Control of protein stability by post-translational modifications

Abstract

Post-translational modifications (PTMs) can occur on specific amino acids localized within regulatory domains of target proteins, which control a protein's stability. These regions, called degrons, are often controlled by PTMs, which act as signals to expedite protein degradation (PTM-activated degrons) or to forestall degradation and stabilize a protein (PTM-inactivated degrons). We summarize current knowledge of the regulation of protein stability by various PTMs. We aim to display the variety and breadth of known mechanisms of regulation as well as highlight common themes in PTM-regulated degrons to enhance potential for identifying novel drug targets where druggable targets are currently lacking.

Fig. 1. Examples of two opposite archetypal regulatory modules: the PTM-activated degron and PTM-inactivated degron.

a PTM-activated degron: Writer enzymes generate PTMs at specific residues within target proteins that are recognized by an E3 ubiquitin ligase complex for proteasome degradation.
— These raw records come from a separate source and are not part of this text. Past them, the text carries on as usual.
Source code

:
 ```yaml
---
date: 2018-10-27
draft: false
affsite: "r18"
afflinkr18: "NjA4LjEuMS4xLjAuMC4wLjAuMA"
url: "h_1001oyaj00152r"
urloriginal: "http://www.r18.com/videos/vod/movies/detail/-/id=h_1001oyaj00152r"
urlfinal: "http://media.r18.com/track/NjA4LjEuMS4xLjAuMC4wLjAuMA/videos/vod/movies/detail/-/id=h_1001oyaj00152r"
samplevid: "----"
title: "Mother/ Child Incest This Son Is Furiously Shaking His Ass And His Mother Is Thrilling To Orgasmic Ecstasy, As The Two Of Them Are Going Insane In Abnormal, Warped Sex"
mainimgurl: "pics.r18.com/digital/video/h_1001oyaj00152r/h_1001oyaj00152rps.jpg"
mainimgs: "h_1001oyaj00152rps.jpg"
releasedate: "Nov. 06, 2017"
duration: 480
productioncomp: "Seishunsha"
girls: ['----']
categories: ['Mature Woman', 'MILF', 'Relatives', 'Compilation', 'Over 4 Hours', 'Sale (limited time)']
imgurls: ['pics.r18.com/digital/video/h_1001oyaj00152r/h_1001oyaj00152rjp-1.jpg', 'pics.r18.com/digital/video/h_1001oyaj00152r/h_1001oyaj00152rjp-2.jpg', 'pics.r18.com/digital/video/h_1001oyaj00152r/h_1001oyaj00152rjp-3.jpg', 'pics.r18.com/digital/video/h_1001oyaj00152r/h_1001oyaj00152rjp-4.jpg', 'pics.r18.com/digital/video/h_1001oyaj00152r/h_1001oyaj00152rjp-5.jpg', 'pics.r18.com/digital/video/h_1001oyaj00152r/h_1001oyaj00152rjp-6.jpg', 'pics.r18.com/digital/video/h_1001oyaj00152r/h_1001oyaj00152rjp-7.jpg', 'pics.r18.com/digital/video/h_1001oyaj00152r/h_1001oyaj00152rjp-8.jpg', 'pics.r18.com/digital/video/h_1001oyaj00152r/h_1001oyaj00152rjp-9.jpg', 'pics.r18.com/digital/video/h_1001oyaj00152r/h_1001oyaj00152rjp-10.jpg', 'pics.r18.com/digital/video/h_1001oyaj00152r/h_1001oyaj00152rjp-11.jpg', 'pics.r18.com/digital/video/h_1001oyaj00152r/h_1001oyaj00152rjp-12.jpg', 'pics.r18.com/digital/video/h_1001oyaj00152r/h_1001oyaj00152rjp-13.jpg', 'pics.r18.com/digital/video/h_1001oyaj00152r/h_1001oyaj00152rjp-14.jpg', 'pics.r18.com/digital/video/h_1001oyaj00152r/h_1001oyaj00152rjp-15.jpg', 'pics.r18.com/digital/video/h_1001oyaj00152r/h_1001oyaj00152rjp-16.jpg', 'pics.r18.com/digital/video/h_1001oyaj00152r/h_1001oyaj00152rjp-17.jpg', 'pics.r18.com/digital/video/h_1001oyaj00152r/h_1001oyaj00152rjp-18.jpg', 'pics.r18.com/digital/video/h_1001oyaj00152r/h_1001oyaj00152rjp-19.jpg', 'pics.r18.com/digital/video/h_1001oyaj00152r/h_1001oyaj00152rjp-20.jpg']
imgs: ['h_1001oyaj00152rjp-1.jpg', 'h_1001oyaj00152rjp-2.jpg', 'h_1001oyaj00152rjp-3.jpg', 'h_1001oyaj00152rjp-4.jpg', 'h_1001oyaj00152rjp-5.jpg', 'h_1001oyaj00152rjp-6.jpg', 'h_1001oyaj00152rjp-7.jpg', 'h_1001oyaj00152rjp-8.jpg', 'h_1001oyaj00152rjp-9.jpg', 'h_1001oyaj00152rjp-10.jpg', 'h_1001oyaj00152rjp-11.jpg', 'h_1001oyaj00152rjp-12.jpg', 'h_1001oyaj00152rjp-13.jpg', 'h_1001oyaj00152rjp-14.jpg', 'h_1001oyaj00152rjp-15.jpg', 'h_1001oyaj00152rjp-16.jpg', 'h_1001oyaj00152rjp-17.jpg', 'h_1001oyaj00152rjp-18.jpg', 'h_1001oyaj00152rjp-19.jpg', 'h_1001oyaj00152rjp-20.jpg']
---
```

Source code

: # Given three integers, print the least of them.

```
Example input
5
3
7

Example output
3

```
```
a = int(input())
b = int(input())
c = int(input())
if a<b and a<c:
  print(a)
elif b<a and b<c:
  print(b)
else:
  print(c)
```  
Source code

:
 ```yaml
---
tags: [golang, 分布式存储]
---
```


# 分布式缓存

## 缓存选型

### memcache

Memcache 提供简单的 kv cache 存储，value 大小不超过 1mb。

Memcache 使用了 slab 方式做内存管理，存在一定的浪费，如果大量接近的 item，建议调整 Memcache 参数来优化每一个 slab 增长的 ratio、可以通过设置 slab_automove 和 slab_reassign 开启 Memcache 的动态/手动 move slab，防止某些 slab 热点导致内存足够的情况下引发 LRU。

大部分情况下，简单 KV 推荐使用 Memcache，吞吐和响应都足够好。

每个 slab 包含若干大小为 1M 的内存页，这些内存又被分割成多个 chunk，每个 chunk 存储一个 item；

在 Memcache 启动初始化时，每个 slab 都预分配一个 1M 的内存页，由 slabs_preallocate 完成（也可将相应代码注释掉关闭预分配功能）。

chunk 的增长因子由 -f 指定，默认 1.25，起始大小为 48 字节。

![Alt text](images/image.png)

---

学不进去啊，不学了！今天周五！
PTM-activated degron is a natively inactive degron structure, modified, or otherwise activated by the addition of one or more PTMs, ultimately leading to the proteolytic degradation of a protein. b PTM-inactivated degron: PTMs added to specific sites on protein substrates to inhibit their interaction with the protein degradation machinery. PTM-inactivated degron is a destabilization motif that is inactivated by the addition of one or more PTMs.

Fig. 2. Molecular function of lysine and arginine methylation in control of protein stability.

Lysine and arginine methylation regulates the function of protein by altering stability. Of note, lysine methylation converts protein stability negatively by methyl-degron (light green) and arginine methylation mainly increases protein stabilization by methyl-inactivated degron (dark green). Methyltransferase EZH2, G9a, and SETD7 modify lysine site via mono-methylation and further stimulate poly-ubiquitination of substrates by reader protein such as DCAF1 and L3MBTL3.

Fig. 3. Diverse molecular mechanisms of PTM-control of protein degradation.

Various different molecular mechanisms for PTMs changing a protein’s proteolytic stability have been found. DTL (for Denticleless protein homolog, also called CDT2) is the human orthologue of yeast Sic1 and itself a substrate adapter of the DCX E3 ligase complex. DTL is phosphorylated at T464, which promotes interaction with 14-3-3, thus shielding it from degradation by SCF^FBXO11,.

Fig. 4. Protein stability controlled by methylation, acetylation, hydroxylation, and SUMOylation.

a HIF-1α is regulated by acetyl-inactivated degron, hydroxyl-activated degron, and methyl-activated degron. p300 acetyltransferase generates acetyl-inactivated degron of HIF-1α and HIF-1α acetylation triggers stabilization in acetylation-dependent manner. Because hydroxylation stimulates methyl-activated degron of HIF-1α, hydroxylation reduces protein stability of HIF-1α directly or indirectly. b Examples of the regulation of protein stability by SUMOylation. SUMOylation of PML-RAR induces poly-ubiquitination and further degradation of PML-RAR. In contrast, SUMOylation and multiple phosphorylations of tau cooperatively increase protein stability of Tau.

Fig. 5. PTM cross-talk at degrons.

a Examples of the regulation of MYC stability by different PTMs. In many cases, PTM networks are formed as one PTM acts as a priming factor for the next, by establishing protein-protein-interaction interfaces. b Examples of the regulation of p53 stability by PTMs. Note, multiple other PTMs have also been shown to affect p53 turnover in addition to the ones shown.

Fig. 6. Proteomic profiling of effects of PTM modulating enzymes on proteolytic stability.

Schematic for using multiplexed proteome dynamics profiling for detecting the effects of PTM writer and eraser enzymes on protein degradation. Cells are cultured in light SILAC medium or heavy SILAC medium. Following a switch to heavy SILAC medium (replicate 1) or light SILAC medium (replicate 2), and subsequent inhibition of writer or eraser enzymes, samples are collected after a suitable time point, lysed, digested with trypsin, labeled with isobaric mass tag reagents (TMT), and pooled. Next, samples are processed by mass spectrometry. Tandem mass spectra generated from light and heavy SILAC signals will contain TMT reporter ions that can be used for relative quantification of changes in degradation rates between the different conditions (control, inhibition of writer enzyme, inhibition of reader enzyme) from the two biological replicates.